* PROBLEM *
Every line in the entries that holds "future" should be identified and copied.
EXERCISE DATA below:
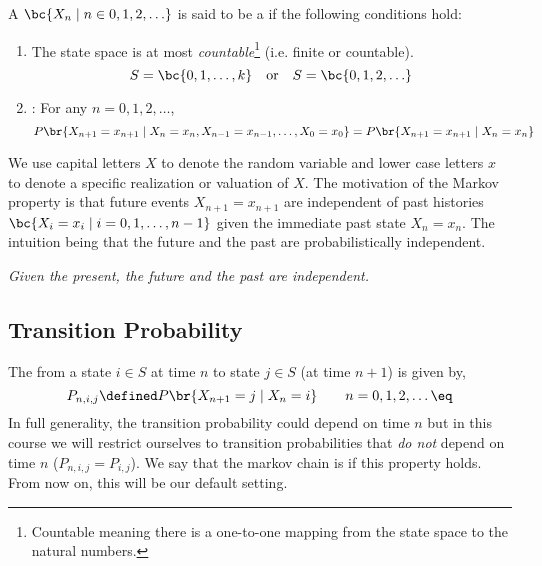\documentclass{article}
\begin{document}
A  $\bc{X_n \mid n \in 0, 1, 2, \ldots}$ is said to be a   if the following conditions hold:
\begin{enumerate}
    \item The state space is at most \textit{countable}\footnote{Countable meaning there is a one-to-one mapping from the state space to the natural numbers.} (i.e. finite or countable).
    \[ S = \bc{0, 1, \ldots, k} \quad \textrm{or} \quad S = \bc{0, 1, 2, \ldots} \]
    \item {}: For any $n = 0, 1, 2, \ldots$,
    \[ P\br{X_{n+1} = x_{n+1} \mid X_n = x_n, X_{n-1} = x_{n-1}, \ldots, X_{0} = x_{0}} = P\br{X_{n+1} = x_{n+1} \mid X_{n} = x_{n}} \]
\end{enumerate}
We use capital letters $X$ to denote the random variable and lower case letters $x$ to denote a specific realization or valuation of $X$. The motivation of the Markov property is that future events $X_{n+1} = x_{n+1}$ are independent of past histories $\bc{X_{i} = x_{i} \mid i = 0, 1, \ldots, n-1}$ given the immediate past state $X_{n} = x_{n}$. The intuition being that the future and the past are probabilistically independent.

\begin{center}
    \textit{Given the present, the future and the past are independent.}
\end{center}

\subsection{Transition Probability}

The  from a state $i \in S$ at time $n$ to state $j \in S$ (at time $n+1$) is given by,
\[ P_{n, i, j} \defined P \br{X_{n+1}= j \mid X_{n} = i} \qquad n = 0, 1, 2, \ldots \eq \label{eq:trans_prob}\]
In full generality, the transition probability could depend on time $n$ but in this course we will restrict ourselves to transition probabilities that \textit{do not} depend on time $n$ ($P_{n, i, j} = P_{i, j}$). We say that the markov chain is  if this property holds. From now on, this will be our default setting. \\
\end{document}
End of EXERCISE DATA.
* EXERCISE RESULT *
We use capital letters $X$ to denote the random variable and lower case letters $x$ to denote a specific realization or valuation of $X$. The motivation of the Markov property is that future events $X_{n+1} = x_{n+1}$ are independent of past histories $\bc{X_{i} = x_{i} \mid i = 0, 1, \ldots, n-1}$ given the immediate past state $X_{n} = x_{n}$. The intuition being that the future and the past are probabilistically independent.
    \textit{Given the present, the future and the past are independent.}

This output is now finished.